**TASK TO COMPLETE**
When you reach the line containing "## 📝 Recommandations" in the records below, start copying exactly, and stop once you have copied the line containing "binary format (the".

=== Begin Enclosure ===

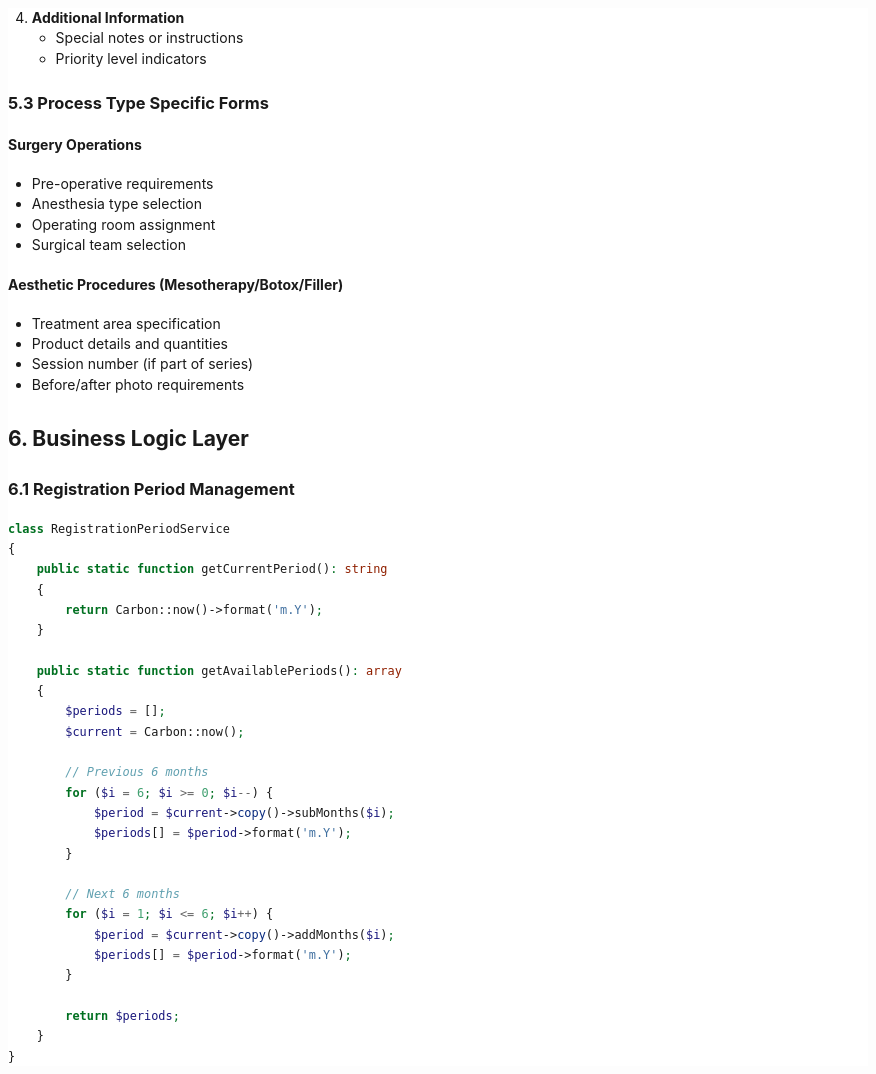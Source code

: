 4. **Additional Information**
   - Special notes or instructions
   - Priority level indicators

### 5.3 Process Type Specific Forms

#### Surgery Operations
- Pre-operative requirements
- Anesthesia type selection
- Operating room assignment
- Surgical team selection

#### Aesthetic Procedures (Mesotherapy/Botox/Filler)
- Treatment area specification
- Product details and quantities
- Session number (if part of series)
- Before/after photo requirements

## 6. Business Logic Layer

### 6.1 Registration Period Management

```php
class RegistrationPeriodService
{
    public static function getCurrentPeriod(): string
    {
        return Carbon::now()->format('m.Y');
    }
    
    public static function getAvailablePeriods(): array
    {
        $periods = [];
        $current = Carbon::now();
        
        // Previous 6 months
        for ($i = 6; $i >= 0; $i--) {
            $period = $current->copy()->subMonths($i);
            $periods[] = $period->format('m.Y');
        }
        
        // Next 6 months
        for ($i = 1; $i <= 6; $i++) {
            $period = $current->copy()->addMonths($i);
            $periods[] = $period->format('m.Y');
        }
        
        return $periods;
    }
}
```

=== End Enclosure ===
=== Begin Enclosure ===

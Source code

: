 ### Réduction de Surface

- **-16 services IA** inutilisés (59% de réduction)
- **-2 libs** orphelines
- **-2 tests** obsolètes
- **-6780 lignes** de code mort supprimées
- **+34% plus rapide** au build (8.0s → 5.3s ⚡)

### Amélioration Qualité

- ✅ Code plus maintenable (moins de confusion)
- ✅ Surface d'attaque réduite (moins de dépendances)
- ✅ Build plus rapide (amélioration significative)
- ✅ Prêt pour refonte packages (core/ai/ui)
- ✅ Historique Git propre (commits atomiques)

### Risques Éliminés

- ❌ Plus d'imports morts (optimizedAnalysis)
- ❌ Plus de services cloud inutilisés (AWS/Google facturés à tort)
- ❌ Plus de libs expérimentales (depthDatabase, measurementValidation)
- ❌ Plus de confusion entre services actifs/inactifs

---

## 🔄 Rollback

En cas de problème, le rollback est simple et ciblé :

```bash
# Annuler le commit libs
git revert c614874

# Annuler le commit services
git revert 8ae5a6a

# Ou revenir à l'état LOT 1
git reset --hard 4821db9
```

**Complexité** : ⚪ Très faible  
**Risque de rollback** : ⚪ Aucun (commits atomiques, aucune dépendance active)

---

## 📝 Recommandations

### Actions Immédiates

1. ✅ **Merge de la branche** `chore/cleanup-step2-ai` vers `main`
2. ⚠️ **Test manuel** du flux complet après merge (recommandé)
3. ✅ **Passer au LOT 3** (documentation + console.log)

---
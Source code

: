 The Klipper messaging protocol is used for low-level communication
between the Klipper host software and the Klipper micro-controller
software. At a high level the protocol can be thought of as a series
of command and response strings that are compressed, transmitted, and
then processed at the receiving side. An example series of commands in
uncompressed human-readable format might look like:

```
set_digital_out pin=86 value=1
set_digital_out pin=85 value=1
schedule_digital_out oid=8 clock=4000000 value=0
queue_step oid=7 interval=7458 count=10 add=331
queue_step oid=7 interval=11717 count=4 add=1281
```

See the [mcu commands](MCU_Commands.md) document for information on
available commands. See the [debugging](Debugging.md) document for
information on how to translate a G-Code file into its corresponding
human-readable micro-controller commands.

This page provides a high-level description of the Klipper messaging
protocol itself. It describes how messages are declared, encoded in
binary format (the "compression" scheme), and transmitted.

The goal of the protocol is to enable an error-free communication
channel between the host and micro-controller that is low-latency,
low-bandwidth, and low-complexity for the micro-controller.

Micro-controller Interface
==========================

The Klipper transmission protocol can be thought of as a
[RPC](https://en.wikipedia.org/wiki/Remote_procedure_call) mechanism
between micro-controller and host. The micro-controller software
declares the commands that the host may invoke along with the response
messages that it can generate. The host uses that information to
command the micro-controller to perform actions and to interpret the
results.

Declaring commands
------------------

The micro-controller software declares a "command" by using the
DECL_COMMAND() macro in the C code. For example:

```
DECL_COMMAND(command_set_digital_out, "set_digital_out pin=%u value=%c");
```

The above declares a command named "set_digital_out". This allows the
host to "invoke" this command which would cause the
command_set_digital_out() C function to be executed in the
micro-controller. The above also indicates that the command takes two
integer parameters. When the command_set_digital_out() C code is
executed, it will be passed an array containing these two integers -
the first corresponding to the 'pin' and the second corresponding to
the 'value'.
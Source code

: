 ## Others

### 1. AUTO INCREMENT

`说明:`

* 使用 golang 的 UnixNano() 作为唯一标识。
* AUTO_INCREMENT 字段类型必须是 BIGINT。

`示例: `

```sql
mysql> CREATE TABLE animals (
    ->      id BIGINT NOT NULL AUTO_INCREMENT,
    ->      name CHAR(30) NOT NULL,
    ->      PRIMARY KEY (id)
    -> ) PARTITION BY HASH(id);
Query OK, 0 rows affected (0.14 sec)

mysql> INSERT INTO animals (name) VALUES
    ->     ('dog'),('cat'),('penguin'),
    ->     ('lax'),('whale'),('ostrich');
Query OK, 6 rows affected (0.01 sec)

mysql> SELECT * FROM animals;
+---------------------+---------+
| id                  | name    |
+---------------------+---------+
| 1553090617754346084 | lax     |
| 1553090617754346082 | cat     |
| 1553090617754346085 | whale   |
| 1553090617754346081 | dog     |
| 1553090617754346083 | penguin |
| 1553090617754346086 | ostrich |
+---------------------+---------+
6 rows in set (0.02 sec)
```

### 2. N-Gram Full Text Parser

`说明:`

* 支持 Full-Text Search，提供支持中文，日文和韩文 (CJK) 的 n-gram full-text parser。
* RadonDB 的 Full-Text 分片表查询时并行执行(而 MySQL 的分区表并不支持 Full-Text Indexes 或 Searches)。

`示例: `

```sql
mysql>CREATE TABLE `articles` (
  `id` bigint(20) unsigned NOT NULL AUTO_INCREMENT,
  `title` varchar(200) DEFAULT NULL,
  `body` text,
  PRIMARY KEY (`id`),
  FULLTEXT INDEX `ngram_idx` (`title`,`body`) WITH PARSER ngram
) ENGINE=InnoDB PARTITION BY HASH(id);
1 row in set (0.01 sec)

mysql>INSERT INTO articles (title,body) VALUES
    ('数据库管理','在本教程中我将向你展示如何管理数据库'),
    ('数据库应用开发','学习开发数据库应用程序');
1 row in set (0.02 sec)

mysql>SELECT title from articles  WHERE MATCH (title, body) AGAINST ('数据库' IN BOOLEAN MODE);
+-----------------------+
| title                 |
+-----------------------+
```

=== End Enclosure ===

**TASK ANSWER**
## 📝 Recommandations

### Actions Immédiates

1. ✅ **Merge de la branche** `chore/cleanup-step2-ai` vers `main`
2. ⚠️ **Test manuel** du flux complet après merge (recommandé)
3. ✅ **Passer au LOT 3** (documentation + console.log)

---
Source code

: The Klipper messaging protocol is used for low-level communication
between the Klipper host software and the Klipper micro-controller
software. At a high level the protocol can be thought of as a series
of command and response strings that are compressed, transmitted, and
then processed at the receiving side. An example series of commands in
uncompressed human-readable format might look like:

```
set_digital_out pin=86 value=1
set_digital_out pin=85 value=1
schedule_digital_out oid=8 clock=4000000 value=0
queue_step oid=7 interval=7458 count=10 add=331
queue_step oid=7 interval=11717 count=4 add=1281
```

See the [mcu commands](MCU_Commands.md) document for information on
available commands. See the [debugging](Debugging.md) document for
information on how to translate a G-Code file into its corresponding
human-readable micro-controller commands.

This page provides a high-level description of the Klipper messaging
protocol itself. It describes how messages are declared, encoded in
binary format (the "compression" scheme), and transmitted.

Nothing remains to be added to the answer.